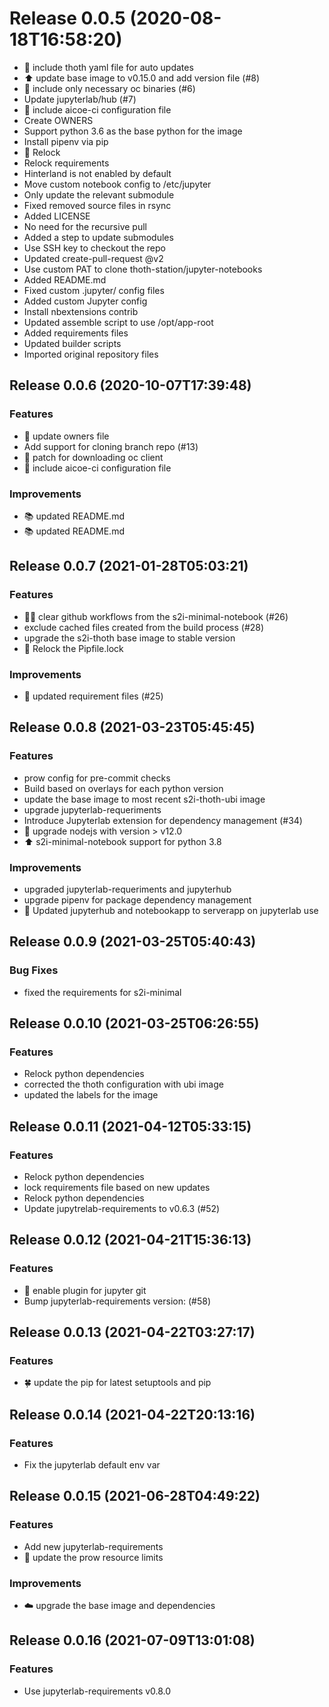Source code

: # Release 0.0.5 (2020-08-18T16:58:20)

- :truck: include thoth yaml file for auto updates
- :arrow_up: update base image to v0.15.0 and add version file (#8)
- :jack_o_lantern: include only necessary oc binaries (#6)
- Update jupyterlab/hub (#7)
- :truck: include aicoe-ci configuration file
- Create OWNERS
- Support python 3.6 as the base python for the image
- Install pipenv via pip
- :pushpin: Relock
- Relock requirements
- Hinterland is not enabled by default
- Move custom notebook config to /etc/jupyter
- Only update the relevant submodule
- Fixed removed source files in rsync
- Added LICENSE
- No need for the recursive pull
- Added a step to update submodules
- Use SSH key to checkout the repo
- Updated create-pull-request @v2
- Use custom PAT to clone thoth-station/jupyter-notebooks
- Added README.md
- Fixed custom .jupyter/ config files
- Added custom Jupyter config
- Install nbextensions contrib
- Updated assemble script to use /opt/app-root
- Added requirements files
- Updated builder scripts
- Imported original repository files

## Release 0.0.6 (2020-10-07T17:39:48)
### Features
* :rocket: update owners file
* Add support for cloning branch repo (#13)
* :wrench: patch for downloading oc client
* :truck: include aicoe-ci configuration file
### Improvements
* :books: updated README.md
* :books: updated README.md

## Release 0.0.7 (2021-01-28T05:03:21)
### Features
* :guardsman: clear github workflows from the s2i-minimal-notebook (#26)
* exclude cached files created from the build process (#28)
* upgrade the s2i-thoth base image to stable version
* :maple_leaf: Relock the Pipfile.lock
### Improvements
* :maple_leaf: updated requirement files (#25)

## Release 0.0.8 (2021-03-23T05:45:45)
### Features
* prow config for pre-commit checks
* Build based on overlays for each python version
* update the base image to most recent s2i-thoth-ubi image
* upgrade jupyterlab-requeriments
* Introduce Jupyterlab extension for dependency management (#34)
* :maple_leaf: upgrade nodejs with version > v12.0
* :arrow_up: s2i-minimal-notebook support for python 3.8
### Improvements
* upgraded jupyterlab-requeriments and jupyterhub
* upgrade pipenv for package dependency management
* :hatched_chick: Updated jupyterhub and notebookapp to serverapp on jupyterlab use

## Release 0.0.9 (2021-03-25T05:40:43)
### Bug Fixes
* fixed the requirements for s2i-minimal

## Release 0.0.10 (2021-03-25T06:26:55)
### Features
* Relock python dependencies
* corrected the thoth configuration with ubi image
* updated the labels for the image

## Release 0.0.11 (2021-04-12T05:33:15)
### Features
* Relock python dependencies
* lock requirements file based on new updates
* Relock python dependencies
* Update jupytrelab-requirements to v0.6.3 (#52)

## Release 0.0.12 (2021-04-21T15:36:13)
### Features
* :turtle: enable plugin for jupyter git
* Bump jupyterlab-requirements version: (#58)

## Release 0.0.13 (2021-04-22T03:27:17)
### Features
* :four_leaf_clover: update the pip for latest setuptools and pip

## Release 0.0.14 (2021-04-22T20:13:16)
### Features
* Fix the jupyterlab default env var

## Release 0.0.15 (2021-06-28T04:49:22)
### Features
* Add new jupyterlab-requirements
* :hatched_chick: update the prow resource limits
### Improvements
* :cloud: upgrade the base image and dependencies

## Release 0.0.16 (2021-07-09T13:01:08)
### Features
* Use jupyterlab-requirements v0.8.0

** EXERCISE REQUIREMENTS **
Your response must reproduce every line of the data exactly, with images omitted.

** ANSWER TO THIS TASK **
Source code

: # Release 0.0.5 (2020-08-18T16:58:20)

- :truck: include thoth yaml file for auto updates
- :arrow_up: update base image to v0.15.0 and add version file (#8)
- :jack_o_lantern: include only necessary oc binaries (#6)
- Update jupyterlab/hub (#7)
- :truck: include aicoe-ci configuration file
- Create OWNERS
- Support python 3.6 as the base python for the image
- Install pipenv via pip
- :pushpin: Relock
- Relock requirements
- Hinterland is not enabled by default
- Move custom notebook config to /etc/jupyter
- Only update the relevant submodule
- Fixed removed source files in rsync
- Added LICENSE
- No need for the recursive pull
- Added a step to update submodules
- Use SSH key to checkout the repo
- Updated create-pull-request @v2
- Use custom PAT to clone thoth-station/jupyter-notebooks
- Added README.md
- Fixed custom .jupyter/ config files
- Added custom Jupyter config
- Install nbextensions contrib
- Updated assemble script to use /opt/app-root
- Added requirements files
- Updated builder scripts
- Imported original repository files

## Release 0.0.6 (2020-10-07T17:39:48)
### Features
* :rocket: update owners file
* Add support for cloning branch repo (#13)
* :wrench: patch for downloading oc client
* :truck: include aicoe-ci configuration file
### Improvements
* :books: updated README.md
* :books: updated README.md

## Release 0.0.7 (2021-01-28T05:03:21)
### Features
* :guardsman: clear github workflows from the s2i-minimal-notebook (#26)
* exclude cached files created from the build process (#28)
* upgrade the s2i-thoth base image to stable version
* :maple_leaf: Relock the Pipfile.lock
### Improvements
* :maple_leaf: updated requirement files (#25)

## Release 0.0.8 (2021-03-23T05:45:45)
### Features
* prow config for pre-commit checks
* Build based on overlays for each python version
* update the base image to most recent s2i-thoth-ubi image
* upgrade jupyterlab-requeriments
* Introduce Jupyterlab extension for dependency management (#34)
* :maple_leaf: upgrade nodejs with version > v12.0
* :arrow_up: s2i-minimal-notebook support for python 3.8
### Improvements
* upgraded jupyterlab-requeriments and jupyterhub
* upgrade pipenv for package dependency management
* :hatched_chick: Updated jupyterhub and notebookapp to serverapp on jupyterlab use

## Release 0.0.9 (2021-03-25T05:40:43)
### Bug Fixes
* fixed the requirements for s2i-minimal

## Release 0.0.10 (2021-03-25T06:26:55)
### Features
* Relock python dependencies
* corrected the thoth configuration with ubi image
* updated the labels for the image

## Release 0.0.11 (2021-04-12T05:33:15)
### Features
* Relock python dependencies
* lock requirements file based on new updates
* Relock python dependencies
* Update jupytrelab-requirements to v0.6.3 (#52)

## Release 0.0.12 (2021-04-21T15:36:13)
### Features
* :turtle: enable plugin for jupyter git
* Bump jupyterlab-requirements version: (#58)

## Release 0.0.13 (2021-04-22T03:27:17)
### Features
* :four_leaf_clover: update the pip for latest setuptools and pip

## Release 0.0.14 (2021-04-22T20:13:16)
### Features
* Fix the jupyterlab default env var

## Release 0.0.15 (2021-06-28T04:49:22)
### Features
* Add new jupyterlab-requirements
* :hatched_chick: update the prow resource limits
### Improvements
* :cloud: upgrade the base image and dependencies

## Release 0.0.16 (2021-07-09T13:01:08)
### Features
* Use jupyterlab-requirements v0.8.0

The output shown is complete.